Gold’s Gym is introducing a “Fitness Stimulus Package” that includes free seven-day passes, health audits and exercise guides (goldsgym.com/stimulus).

“Putting the stimulus spin on this is timely,” said Lisa Zoellner, chief marketing officer at Gold’s Gym in Dallas, because the state of the economy “is going to be absorbing people’s attention for quite some time.”

Most stimulus lingo is turning up in campaigns for marketers in categories hardest hit by the recession.

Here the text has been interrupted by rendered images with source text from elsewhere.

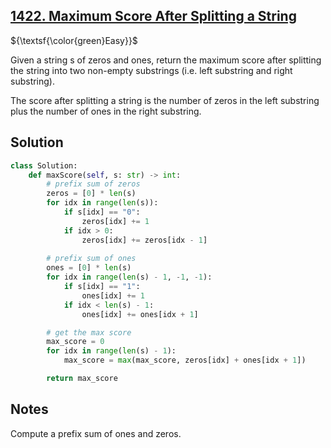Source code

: ## [1422. Maximum Score After Splitting a String](https://leetcode.com/problems/maximum-score-after-splitting-a-string/)

${\textsf{\color{green}Easy}}$

Given a string s of zeros and ones, return the maximum score after splitting the string into two non-empty substrings (i.e. left substring and right substring).

The score after splitting a string is the number of zeros in the left substring plus the number of ones in the right substring.

## Solution
```python
class Solution:
    def maxScore(self, s: str) -> int:
        # prefix sum of zeros
        zeros = [0] * len(s)
        for idx in range(len(s)):
            if s[idx] == "0":
                zeros[idx] += 1
            if idx > 0:
                zeros[idx] += zeros[idx - 1]
        
        # prefix sum of ones
        ones = [0] * len(s)
        for idx in range(len(s) - 1, -1, -1):
            if s[idx] == "1":
                ones[idx] += 1
            if idx < len(s) - 1:
                ones[idx] += ones[idx + 1]

        # get the max score
        max_score = 0
        for idx in range(len(s) - 1):
            max_score = max(max_score, zeros[idx] + ones[idx + 1])

        return max_score
```

## Notes
Compute a prefix sum of ones and zeros.

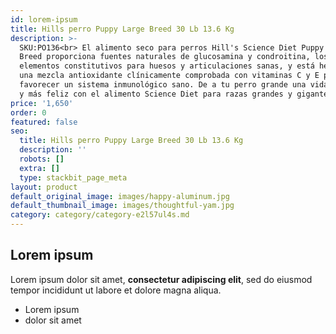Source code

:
 ```yaml
---
id: lorem-ipsum
title: Hills perro Puppy Large Breed 30 Lb 13.6 Kg
description: >-
  SKU:PO136<br> El alimento seco para perros Hill's Science Diet Puppy Large
  Breed proporciona fuentes naturales de glucosamina y condroitina, los
  elementos constitutivos para huesos y articulaciones sanas, y está hecho con
  una mezcla antioxidante clínicamente comprobada con vitaminas C y E para
  favorecer un sistema inmunológico sano. De a tu perro grande una vida más sana
  y más feliz con el alimento Science Diet para razas grandes y gigantes.
price: '1,650'
order: 0
featured: false
seo:
  title: Hills perro Puppy Large Breed 30 Lb 13.6 Kg
  description: ''
  robots: []
  extra: []
  type: stackbit_page_meta
layout: product
default_original_image: images/happy-aluminum.jpg
default_thumbnail_image: images/thoughtful-yam.jpg
category: category/category-e2l57ul4s.md
---
```

## Lorem ipsum

Lorem ipsum dolor sit amet, **consectetur adipiscing elit**, sed do eiusmod tempor incididunt ut labore et dolore magna aliqua.

- Lorem ipsum
- dolor sit amet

They include automobiles, like invitations from the Volvo unit of Ford Motor to “stimulate your stimulus”; retail, like a “stimulus sale” at ABC Carpet & Home stores; and travel, like a “stimulus, recovery and rebound package” at the Mohegan Sun casino and hotel in Uncasville, Conn.

“When people hear ‘stimulus package,’ they think of the government,” said Tom Koenigsberg, chief marketing officer at CiCi’s Pizza in Coppell, Tex. “It’s time business provided stimulus packages to give consumers a chance to save money.”

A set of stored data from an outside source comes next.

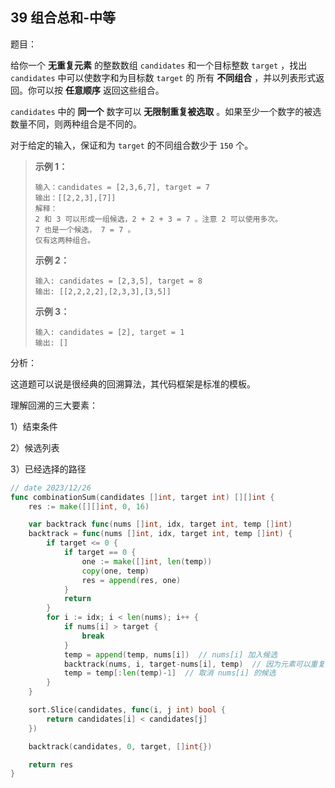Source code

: ## 39 组合总和-中等

题目：

给你一个 **无重复元素** 的整数数组 `candidates` 和一个目标整数 `target` ，找出 `candidates` 中可以使数字和为目标数 `target` 的 所有 **不同组合** ，并以列表形式返回。你可以按 **任意顺序** 返回这些组合。

`candidates` 中的 **同一个** 数字可以 **无限制重复被选取** 。如果至少一个数字的被选数量不同，则两种组合是不同的。 

对于给定的输入，保证和为 `target` 的不同组合数少于 `150` 个。



> **示例 1：**
>
> ```
> 输入：candidates = [2,3,6,7], target = 7
> 输出：[[2,2,3],[7]]
> 解释：
> 2 和 3 可以形成一组候选，2 + 2 + 3 = 7 。注意 2 可以使用多次。
> 7 也是一个候选， 7 = 7 。
> 仅有这两种组合。
> ```
>
> **示例 2：**
>
> ```
> 输入: candidates = [2,3,5], target = 8
> 输出: [[2,2,2,2],[2,3,3],[3,5]]
> ```
>
> **示例 3：**
>
> ```
> 输入: candidates = [2], target = 1
> 输出: []
> ```



分析：

这道题可以说是很经典的回溯算法，其代码框架是标准的模板。

理解回溯的三大要素：

1）结束条件

2）候选列表

3）已经选择的路径

```go
// date 2023/12/26
func combinationSum(candidates []int, target int) [][]int {
    res := make([][]int, 0, 16)

    var backtrack func(nums []int, idx, target int, temp []int)
    backtrack = func(nums []int, idx, target int, temp []int) {
        if target <= 0 {
            if target == 0 {
                one := make([]int, len(temp))
                copy(one, temp)
                res = append(res, one)
            }
            return
        }
        for i := idx; i < len(nums); i++ {
            if nums[i] > target {
                break
            }
            temp = append(temp, nums[i])  // nums[i] 加入候选
            backtrack(nums, i, target-nums[i], temp)  // 因为元素可以重复选取，所以传递的是i,而不是i+1
            temp = temp[:len(temp)-1]  // 取消 nums[i] 的候选
        }
    }

    sort.Slice(candidates, func(i, j int) bool {
        return candidates[i] < candidates[j]
    })

    backtrack(candidates, 0, target, []int{})

    return res
}
```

CiCi’s recently began a promotion, the “Million-Penny Stimulus Package,” in which that many pennies — bearing stickers offering prizes like free meals — are being scattered around CiCi’s restaurants. The promotion is being advertised in a campaign celebrating “penny picker-uppers,” created by the Marina del Rey, Calif., office of Deutsch, part of the Interpublic Group of Companies.

“I think the way we’ve done it is to be a little different, a little more creative, hopefully separating us from the others out there,” Mr. Koenigsberg said.

That brings up a major drawback to ads that borrow interest: They tend to proliferate to the point they seem derivative and unoriginal.

“You can get lost if people think you’re just co-opting something they see on the news,” said Alain Sylvain, managing director at Redscout in New York, a brand strategy company owned by MDC Partners.

Rather, marketers ought to strive “to make it much more about empathy,” he added, “to say: ‘We understand what’s going on. We sympathize with you. We know what you’re looking for.’ ”

That is why Domino’s Pizza included value deals in ads featuring a make-believe federal secretary of taste offering a “Taste Stimulus Package” and a “Big Taste Bailout.”

“It seems like every ad starts out, ‘In this economy …,’ ” said Andrew Keller, partner and co-executive creative director at the Boulder, Colo., office of the Domino’s agency, Crispin Porter & Bogusky, also part of MDC.

“We have an opportunity to offer something around value,” he added. “It’s doing something, rather than just trying to ride the wave of news.”

GENIUS, Thomas Edison said long ago, is 1 percent inspiration and 99 percent perspiration. Now, the geniuses on Madison Avenue are recalculating the formula to add a lot of stimulation.